Esther Freud’s new novel looks at the impact of a secret adoption on three generations of women. When Kate tries to find her birth mother, she’s not really at a good place emotionally to deal with what she might find. Her relationship with Matt is going through some difficulties and she has her daughter, Freya, to consider. Freya seems to be oddly obsessed with death for one so young. And then there’s the idea in the back of her head – why did her mother give her away? And it’s too difficult to discuss all this with her adoptive mother, who could so easily feel betrayed.
“If you could give me … I try out the phrases as I help prepare the lunch, but my mother is explaining the best way to make gravy and I don’t interrupt. Afterwards she takes Freya to say goodbye to the bees. She has three hives, white clapboard, a surprising hobby for someone so concerned with peril.”
The story flips through the years to tell the story of Kate’s mother, Rosaleen, beautiful and headstrong, who escapes Ireland at eighteen for London. Her much older lover, an up and coming sculptor, has found her a job at a London newspaper where she works in the mail department, although that’s not what she tells them back home. Her family believe Rosaleen is a journalist, and her name will appear in bylines in the Express any day.
Meanwhile back in Ireland, Rosaleen’s mother Aoife (pronounced Eefa), can’t help missing her eldest daughter. Her story takes us through her marriage to Cashel, whose strict notions of propriety echo that of many Irish households in the mid 1900s. A girl who becomes pregnant is no better than she should be and must be hidden away in shame, her baby taken to a respectable family. We see the other side of this, the convents who ran laundries on the back of the free labour young pregnant girls offer in return for board and secrecy.

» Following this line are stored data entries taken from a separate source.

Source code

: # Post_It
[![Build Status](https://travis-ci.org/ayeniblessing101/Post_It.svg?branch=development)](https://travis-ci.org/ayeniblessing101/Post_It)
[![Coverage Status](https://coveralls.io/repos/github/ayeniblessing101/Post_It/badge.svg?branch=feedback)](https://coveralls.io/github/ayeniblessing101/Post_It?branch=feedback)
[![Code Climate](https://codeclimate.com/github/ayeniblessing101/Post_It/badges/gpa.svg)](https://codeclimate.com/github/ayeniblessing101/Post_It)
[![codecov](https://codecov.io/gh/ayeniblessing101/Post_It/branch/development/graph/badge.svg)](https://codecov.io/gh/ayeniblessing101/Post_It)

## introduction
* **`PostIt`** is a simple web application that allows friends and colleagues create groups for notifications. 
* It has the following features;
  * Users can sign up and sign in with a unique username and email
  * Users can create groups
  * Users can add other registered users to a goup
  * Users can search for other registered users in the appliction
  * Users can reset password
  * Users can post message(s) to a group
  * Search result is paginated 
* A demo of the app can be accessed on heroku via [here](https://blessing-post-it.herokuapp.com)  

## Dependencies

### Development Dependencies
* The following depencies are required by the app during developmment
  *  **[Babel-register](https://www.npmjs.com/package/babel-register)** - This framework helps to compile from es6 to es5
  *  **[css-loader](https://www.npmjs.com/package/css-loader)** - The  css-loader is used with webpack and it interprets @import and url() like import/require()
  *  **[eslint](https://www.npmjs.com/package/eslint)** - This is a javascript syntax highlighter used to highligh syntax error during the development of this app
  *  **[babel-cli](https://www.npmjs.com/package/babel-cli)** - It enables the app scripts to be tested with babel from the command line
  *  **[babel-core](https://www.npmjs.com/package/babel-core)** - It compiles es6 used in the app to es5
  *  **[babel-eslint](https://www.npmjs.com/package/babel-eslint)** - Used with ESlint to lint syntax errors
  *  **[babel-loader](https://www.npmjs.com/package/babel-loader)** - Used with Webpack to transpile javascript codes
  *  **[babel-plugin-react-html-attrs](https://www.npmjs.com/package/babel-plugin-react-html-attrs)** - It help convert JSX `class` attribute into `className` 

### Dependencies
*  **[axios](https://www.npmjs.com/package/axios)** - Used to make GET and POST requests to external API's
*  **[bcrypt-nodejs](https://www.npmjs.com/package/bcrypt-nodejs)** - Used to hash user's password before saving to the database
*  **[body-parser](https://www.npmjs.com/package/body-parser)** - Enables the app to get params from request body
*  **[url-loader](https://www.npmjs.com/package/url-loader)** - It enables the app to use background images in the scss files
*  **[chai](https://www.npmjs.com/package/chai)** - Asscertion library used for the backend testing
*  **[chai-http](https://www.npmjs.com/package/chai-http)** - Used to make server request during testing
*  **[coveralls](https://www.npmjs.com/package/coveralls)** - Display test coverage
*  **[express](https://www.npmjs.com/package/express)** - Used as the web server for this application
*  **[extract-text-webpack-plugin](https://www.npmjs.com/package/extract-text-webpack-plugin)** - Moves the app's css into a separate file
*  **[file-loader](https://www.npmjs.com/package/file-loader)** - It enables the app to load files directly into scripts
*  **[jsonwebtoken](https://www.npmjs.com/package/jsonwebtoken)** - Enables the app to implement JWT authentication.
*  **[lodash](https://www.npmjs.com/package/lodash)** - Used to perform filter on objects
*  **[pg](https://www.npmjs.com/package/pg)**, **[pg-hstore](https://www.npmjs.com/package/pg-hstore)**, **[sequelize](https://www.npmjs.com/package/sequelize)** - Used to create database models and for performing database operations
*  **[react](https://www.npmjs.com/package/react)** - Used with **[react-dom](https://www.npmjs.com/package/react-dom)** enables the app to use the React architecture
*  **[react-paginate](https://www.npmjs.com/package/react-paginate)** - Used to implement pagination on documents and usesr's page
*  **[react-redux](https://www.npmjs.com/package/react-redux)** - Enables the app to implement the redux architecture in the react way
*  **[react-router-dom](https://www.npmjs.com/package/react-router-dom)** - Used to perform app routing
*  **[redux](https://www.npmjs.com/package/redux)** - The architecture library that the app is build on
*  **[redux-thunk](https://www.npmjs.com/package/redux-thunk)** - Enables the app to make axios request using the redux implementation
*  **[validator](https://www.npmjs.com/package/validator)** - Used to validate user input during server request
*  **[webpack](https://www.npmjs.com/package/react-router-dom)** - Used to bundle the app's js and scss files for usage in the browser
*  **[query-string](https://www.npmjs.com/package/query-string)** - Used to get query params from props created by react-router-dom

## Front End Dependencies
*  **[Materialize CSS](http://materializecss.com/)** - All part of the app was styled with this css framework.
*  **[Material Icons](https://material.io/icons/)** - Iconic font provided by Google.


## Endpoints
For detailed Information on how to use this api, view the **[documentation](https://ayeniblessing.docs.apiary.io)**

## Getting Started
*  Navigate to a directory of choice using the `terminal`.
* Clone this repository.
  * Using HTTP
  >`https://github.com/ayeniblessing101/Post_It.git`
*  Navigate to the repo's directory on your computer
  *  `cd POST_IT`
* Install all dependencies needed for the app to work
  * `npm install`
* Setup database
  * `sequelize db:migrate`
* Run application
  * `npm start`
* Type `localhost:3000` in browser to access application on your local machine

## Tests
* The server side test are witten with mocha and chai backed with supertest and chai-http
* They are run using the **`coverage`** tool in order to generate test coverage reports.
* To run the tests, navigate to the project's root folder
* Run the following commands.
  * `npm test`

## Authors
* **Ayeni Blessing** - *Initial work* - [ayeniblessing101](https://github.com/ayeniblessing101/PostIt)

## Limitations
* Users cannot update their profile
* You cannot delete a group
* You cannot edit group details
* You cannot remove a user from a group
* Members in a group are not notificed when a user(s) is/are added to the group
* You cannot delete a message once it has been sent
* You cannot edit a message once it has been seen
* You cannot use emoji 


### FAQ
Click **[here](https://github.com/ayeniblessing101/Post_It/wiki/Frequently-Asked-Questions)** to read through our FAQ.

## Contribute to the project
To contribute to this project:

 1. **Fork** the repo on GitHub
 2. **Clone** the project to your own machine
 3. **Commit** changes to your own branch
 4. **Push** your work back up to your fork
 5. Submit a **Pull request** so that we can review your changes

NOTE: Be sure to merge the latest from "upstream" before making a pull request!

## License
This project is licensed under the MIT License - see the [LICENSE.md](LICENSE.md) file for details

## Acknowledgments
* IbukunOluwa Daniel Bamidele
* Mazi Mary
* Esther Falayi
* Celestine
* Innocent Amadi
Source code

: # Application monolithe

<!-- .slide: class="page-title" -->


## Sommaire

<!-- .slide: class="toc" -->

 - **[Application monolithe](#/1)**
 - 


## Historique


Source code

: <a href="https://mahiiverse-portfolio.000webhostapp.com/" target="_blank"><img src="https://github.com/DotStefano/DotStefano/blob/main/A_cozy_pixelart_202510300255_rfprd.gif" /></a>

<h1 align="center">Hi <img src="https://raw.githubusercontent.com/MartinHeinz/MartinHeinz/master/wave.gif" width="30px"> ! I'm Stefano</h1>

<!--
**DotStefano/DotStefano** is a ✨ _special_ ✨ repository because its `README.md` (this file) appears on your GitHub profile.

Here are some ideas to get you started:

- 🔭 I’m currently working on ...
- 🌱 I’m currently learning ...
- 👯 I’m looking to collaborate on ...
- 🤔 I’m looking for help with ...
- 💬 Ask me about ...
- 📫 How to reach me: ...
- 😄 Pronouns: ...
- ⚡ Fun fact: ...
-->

This is a story that has been told before, but Freud makes it fresh through her empathy for her characters. We’re taken back to the sixties, and a slice of the artistic Demi-monde, through the eyes of a young girl who for a budding reporter, doesn’t ask nearly enough questions. We’re also back in rural Ireland, with farming and rain and the endless round of chores. And then there’s Freya’s world, herself an artist, working as an art therapist, when maybe she needs a bit of therapy herself.
It’s always a joy to read Esther Freud and this novel didn’t disappoint. It took me a while to settle into the style though. I know we read a lot of books with multiple narrative viewpoints and these were clear enough through chapter headings. But the time switches confused me a little to begin with. Perhaps the disjointed time frame mirrors Kate’s state of mind – she doesn’t know where she is with Matt, her job, and the past keeps intruding on her thoughts.
If you want to read a book that takes you right into the hearts of its characters, revealing their pain – there’s a lot of it here – and their struggles to make a future, I Couldn’t Love You More is a terrific read. It’s also a powerful reminder of historic injustices against women and that the feminist movement has come a long way. The scenes in the convent that takes in Rosaleen are horrific. It’s a moving story told simply and elegantly and after a break since Mr Mac and Me (seven years!), worth the wait. Let’s hope there’s another book around the corner as Freud’s one of my favourites. A four out of five read from me.